鹿島さんは別のところでも『寝ながら学べる構造主義』を好意的に取り上げてくれたし。
本来であればご拝顔の上御礼申し上げるべきところであるが、取り急ぎウェブサイトを借りてお礼申し上げることにする。
鹿島先生どうもありがとうございました。

首都大の志願者数の最終結果がわかった。
報道によると、意外にも志願者が、昨年の各都立大学の志願者合計を約千五百人上回ったそうである。
これについての産経新聞の記事によれば

「大手予備校の河合塾は志願者数について『昨年を下回ると予想していたので増加して驚いている』としながら、受験生が増加した理由を

(1)ほとんどの受験産業が『志願者減で入りやすくなる』と分析していたことから、受験生が『穴場』とみた
(2)他の国公立大と比べて受験科目が少ない
(3)受験生の現役志向が強まっている

などと分析。『受験科目が増える来年は、志願者は減るのではないか』としている。
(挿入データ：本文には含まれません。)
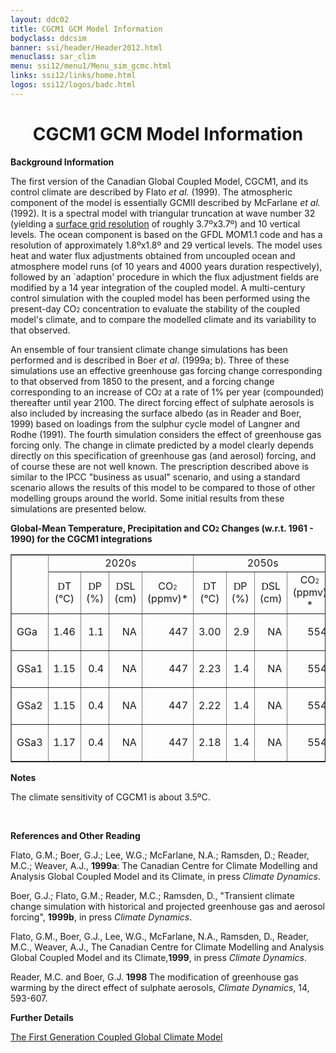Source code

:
 ```yaml
---
layout: ddc02
title: CGCM1 GCM Model Information
bodyclass: ddcsim
banner: ssi/header/Header2012.html
menuclass: sar_clim
menu: ssi12/menu1/Menu_sim_gcmc.html
links: ssi12/links/home.html
logos: ssi12/logos/badc.html
---
```

 <div id="pagetitle">
 <h1 align="center">CGCM1 GCM Model Information </h1>
 </div>
 <!-- End of Page Title Block -->
 
 
 <!-- Insert Model Info Here -->
 <P><B>Background Information</B></P>
 
 <P>The first version of the Canadian Global Coupled Model, CGCM1,
 and its control climate are described by Flato <I>et al.</I> (1999).
 The atmospheric component of the model is essentially GCMII described
 by McFarlane <I>et al.</I> (1992). It is a spectral model with
 triangular truncation at wave number 32 (yielding a <A HREF="cgcm1_grid.html">
 surface grid resolution</A> of roughly 3.7&ordm;x3.7&ordm;)
 and 10 vertical levels. The ocean component is based on the GFDL MOM1.1
 code and has a resolution
 of approximately 1.8&ordm;x1.8&ordm; and 29 vertical levels.
 The model uses heat and water flux adjustments obtained from uncoupled
 ocean and atmosphere model runs (of 10 years and 4000 years duration
 respectively), followed by an `adaption' procedure in which the
 flux adjustment fields are modified by a 14 year integration of
 the coupled model. A multi-century control simulation with the
 coupled model has been performed using the present-day CO<FONT
 SIZE="-2">2</FONT> concentration to evaluate the stability of
 the coupled model's climate, and to compare the modelled climate
 and its variability to that observed.</P>
 
 <P>An ensemble of four transient climate change simulations has
 been performed and is described in Boer <I>et al</I>. (1999a;
 b). Three of these simulations use an effective greenhouse gas
 forcing change corresponding to that observed from 1850 to the
 present, and a forcing change corresponding to an increase of
 CO<FONT SIZE="-2">2</FONT> at a rate of 1% per year (compounded)
 thereafter until year 2100. The direct forcing effect of sulphate
 aerosols is also included by increasing the surface albedo (as
 in Reader and Boer, 1999) based on loadings from the sulphur cycle
 model of Langner and Rodhe (1991). The fourth simulation considers
 the effect of greenhouse gas forcing only. The change in climate
 predicted by a model clearly depends directly on this specification
 of greenhouse gas (and aerosol) forcing, and of course these are
 not well known. The prescription described above is similar to
 the IPCC &quot;business as usual&quot; scenario, and using a standard
 scenario allows the results of this model to be compared to those
 of other modelling groups around the world. Some initial results
 from these simulations are presented below.</P>
 
 <P><B>Global-Mean Temperature, Precipitation and CO<FONT SIZE="-2">2</FONT> Changes
 (w.r.t. 1961 - 1990) for the CGCM1 integrations</B></P>
 
 <TABLE WIDTH="95%" BORDER="1" align="center" CELLPADDING="0" CELLSPACING="2">
 <TR>
 <td ROWSPAN="2" ></TD>
 <td COLSPAN="4" align="center">2020s</TD>
 <td COLSPAN="4" align="center">2050s</TD>
 <td COLSPAN="4" align="center">2080s</TD>
 </TR>
 <TR>
 <td ALIGN="CENTER" HEIGHT="17" WIDTH="8%"><FONT FACE="Symbol">D</FONT>T
 <BR>(&deg;C)</td>
 <td ALIGN="CENTER" WIDTH="8%"><FONT FACE="Symbol">D</FONT>P<BR>(%)</TD>
 <td ALIGN="CENTER" WIDTH="8%"><FONT FACE="Symbol">D</FONT>SL<BR>(cm)</TD>
 <td ALIGN="CENTER" WIDTH="8%">CO<FONT SIZE="-2">2</FONT><BR
 CLEAR="ALL">(ppmv)*</td>
 <td ALIGN="CENTER" WIDTH="8%"><FONT FACE="Symbol">D</FONT>T<BR>(&deg;C)</TD>
 <td ALIGN="CENTER" WIDTH="8%"><FONT FACE="Symbol">D</FONT>P <BR>(%)</TD>
 <td ALIGN="CENTER" WIDTH="8%"><FONT FACE="Symbol">D</FONT>SL
 <BR>(cm)</td>
 <td ALIGN="CENTER" WIDTH="8%">CO<FONT SIZE="-2">2 </FONT><BR>(ppmv) *</TD>
 <td ALIGN="CENTER" WIDTH="8%"><FONT FACE="Symbol">D</FONT>T <BR>(&deg;C)</TD>
 <td ALIGN="CENTER" WIDTH="8%"><FONT FACE="Symbol">D</FONT>P<BR>(%)</TD>
 <td ALIGN="CENTER" WIDTH="8%"><FONT FACE="Symbol">D</FONT>SL
 <BR>(cm)</td>
 <td ALIGN="CENTER" WIDTH="8%">CO<FONT SIZE="-2">2 </FONT><BR>(ppmv)*</TD>
 </TR>
 <TR>
 <td WIDTH="8%">GGa</TD>
 <td WIDTH="8%">
 <p align="right">1.46</p></td>
 <td WIDTH="8%">
 <p align="right">1.1</p></td>
 <td WIDTH="8%">
 <p align="right">NA</p></td>
 <td WIDTH="8%">
 <p align="right">447</p></td>
 <td WIDTH="8%">
 <p align="right">3.00</p></td>
 <td WIDTH="8%">
 <p align="right">2.9</p></td>
 <td WIDTH="8%">
 <p align="right">NA</p></td>
 <td WIDTH="8%">
 <p align="right">554</p></td>
 <td WIDTH="8%">
 <p align="right">4.91</p></td>
 <td WIDTH="8%">
 <p align="right">5.7</p></td>
 <td WIDTH="8%">
 <p align="right">NA</p></td>
 <td WIDTH="8%">
 <p align="right">687</p></td>
 </TR>
 <TR>
 <td WIDTH="8%">GSa1</TD>
 <td WIDTH="8%">
 <p align="right">1.15</p></td>
 <td WIDTH="8%">
 <p align="right">0.4</p></td>
 <td WIDTH="8%">
 <p align="right">NA</p></td>
 <td WIDTH="8%">
 <p align="right">447</p></td>
 <td WIDTH="8%">
 <p align="right">2.23</p></td>
 <td WIDTH="8%">
 <p align="right">1.4</p></td>
 <td WIDTH="8%">
 <p align="right">NA</p></td>
 <td WIDTH="8%">
 <p align="right">554</p></td>
 <td WIDTH="8%">
 <p align="right">3.81</p></td>
 <td WIDTH="8%">
 <p align="right">3.2</p></td>
 <td WIDTH="8%">
 <p align="right">NA</p></td>
 <td WIDTH="8%">
 <p align="right">687</p></td>
 </TR>
 <TR>
 <td WIDTH="8%">GSa2</TD>
 <td WIDTH="8%">
 <p align="right">1.15</p></td>
 <td WIDTH="8%">
 <p align="right">0.4</p></td>
 <td WIDTH="8%">
 <p align="right">NA</p></td>
 <td WIDTH="8%">
 <p align="right">447</p></td>
 <td WIDTH="8%">
 <p align="right">2.22</p></td>
 <td WIDTH="8%">
 <p align="right">1.4</p></td>
 <td WIDTH="8%">
 <p align="right">NA</p></td>
 <td WIDTH="8%">
 <p align="right">554</p></td>
 <td WIDTH="8%">
 <p align="right">3.85</p></td>
 <td WIDTH="8%">
 <p align="right">3.2</p></td>
 <td WIDTH="8%">
 <p align="right">NA</p></td>
 <td WIDTH="8%">
 <p align="right">687</p></td>
 </TR>
 <TR>
 <td WIDTH="8%">GSa3</TD>
 <td WIDTH="8%">
 <p align="right">1.17</p></td>
 <td WIDTH="8%">
 <p align="right">0.4</p></td>
 <td WIDTH="8%">
 <p align="right">NA</p></td>
 <td WIDTH="8%">
 <p align="right">447</p></td>
 <td WIDTH="8%">
 <p align="right">2.18</p></td>
 <td WIDTH="8%">
 <p align="right">1.4</p></td>
 <td WIDTH="8%">
 <p align="right">NA</p></td>
 <td WIDTH="8%">
 <p align="right">554</p></td>
 <td WIDTH="8%">
 <p align="right">3.75</p></td>
 <td WIDTH="8%">
 <p align="right">3.2</p></td>
 <td WIDTH="8%">
 <p align="right">NA</p></td>
 <td WIDTH="8%">
 <p align="right">687</p></td>
 </TR>
 </TABLE>
 
 <P><B>Notes</B></P>
 <P>The climate sensitivity of CGCM1 is about 3.5&ordm;C.</P>
 
 <P>&nbsp;</P>
 
 <P><B>References and Other Reading</B></P>
 
 <P>Flato, G.M.; Boer, G.J.; Lee, W.G.; McFarlane, N.A.; Ramsden,
 D.; Reader, M.C.; Weaver, A.J., <B>1999a</B>: The Canadian Centre
 for Climate Modelling and Analysis Global Coupled Model and its
 Climate, in press <I>Climate Dynamics</I>.</P>
 
 <P>Boer, G.J.; Flato, G.M.; Reader, M.C.; Ramsden, D., &quot;Transient
 climate change simulation with historical and projected greenhouse
 gas and aerosol forcing&quot;, <B>1999b</B>,
 in press <I>Climate Dynamics</I>.</P>
 
 <P>Flato, G.M., Boer, G.J., Lee, W.G., McFarlane, N.A., Ramsden,
 D., Reader, M.C., Weaver, A.J., The Canadian Centre for Climate
 Modelling and Analysis Global Coupled Model and its Climate,<B>1999</B>,
 in press <I>Climate Dynamics</I>.</P>
 
 <P>Reader, M.C. and Boer, G.J. <B>1998 </B>The modification of
 greenhouse gas warming by the direct effect of sulphate aerosols,
 <I>Climate Dynamics</I>, 14, 593-607.</P>
 
 <P><B>Further Details</B></P>
 
 <P><A HREF="http://www.ec.gc.ca/ccmac-cccma/default.asp?lang=En&n=540909E4-1">The First Generation Coupled Global Climate Model</A>
 
 <p>&nbsp;</p>
 
 
 
 <p>&nbsp;</p>
 
 <!-- end of center column -->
」

ご存じのとおり、私の予想は「志願者激減」というものであったので、予備校同様に予想は外れた。
株式市場における投資者と受験市場における志願者の動向はまことに予測しがたいものである。
だが、ブログ上であれこれ発言した以上、ここはある程度の説明責任を果たされねばならない。
上記河合塾の説明によれば、志願者のマジョリティをなすのは「首都大東京の教育理念がいかなるものであるかを知り、大学の組織的混乱を熟知した上で、それを入りやすい大学を意味する情報として受け止めた、シニカルかつクールかつあまり学力に自信のない受験生」群である。
当然それ以外に、「首都大についての特に詳しい情報を知らず、予備校の資料を見て、偏差値と受験科目だけで選んだ志願者」と、おそらく少数ではあろうが「石原慎太郎の教育理念に熱く賛同して選んだ志願者」がいるはずである。
この三者によって志願者群は構成されているが、圧倒的多数は河合塾の方が言うとおり、「シニカルかつクールかつあまり学力に自信のない受験生」であると考えてよろしいかと思う。
この受験生像はある意味では現代の18歳の「徴候的な肖像」を示していると言えるのかも知れない。
彼らは「どこかに学びの機会を提供してくれるすばらしい大学が存在する」というようなナイーブな幻想をおそらくはとうに失っている。
日々の報道に接して日本社会のエスタブリッシュメントのモラルハザードや無能や組織的な機能不全を知れば、未来に対してシニカルにならざるを得ない。
当然、そのような現状認識が高校生の学びへの動機づけを強めるはずがないから、彼らはあまりまじめに勉強に取り組むことができない。
そのような若者の、「だから、首都大」というチョイスを私は批判することができない。
このような受験生を組織的に生み出してきたことを私たち日本社会の成人メンバーはやはり恥じなければならないと思う。
彼らが学びへの動機づけを失ったのは、ひとつには大学が彼らをつよく惹きつけるような知的な求心力を失ってしまったからであり、ひとつにはそこで獲得した教育的キャリアが少しも明るい未来を約束しない、希望のない社会が彼らの前にひろがっているからである。
そのような現状をもたらしたのは、私たち大人の責任である。
首都大志願者激増という報道は「受験生は大学の教育的コンテンツにはほとんど何も期待していない」という事実を私たちに思い知らせてくれた。
この事実は、首都大東京の貧しい教育理念よりもある意味ではずっと深く私を不安にさせる。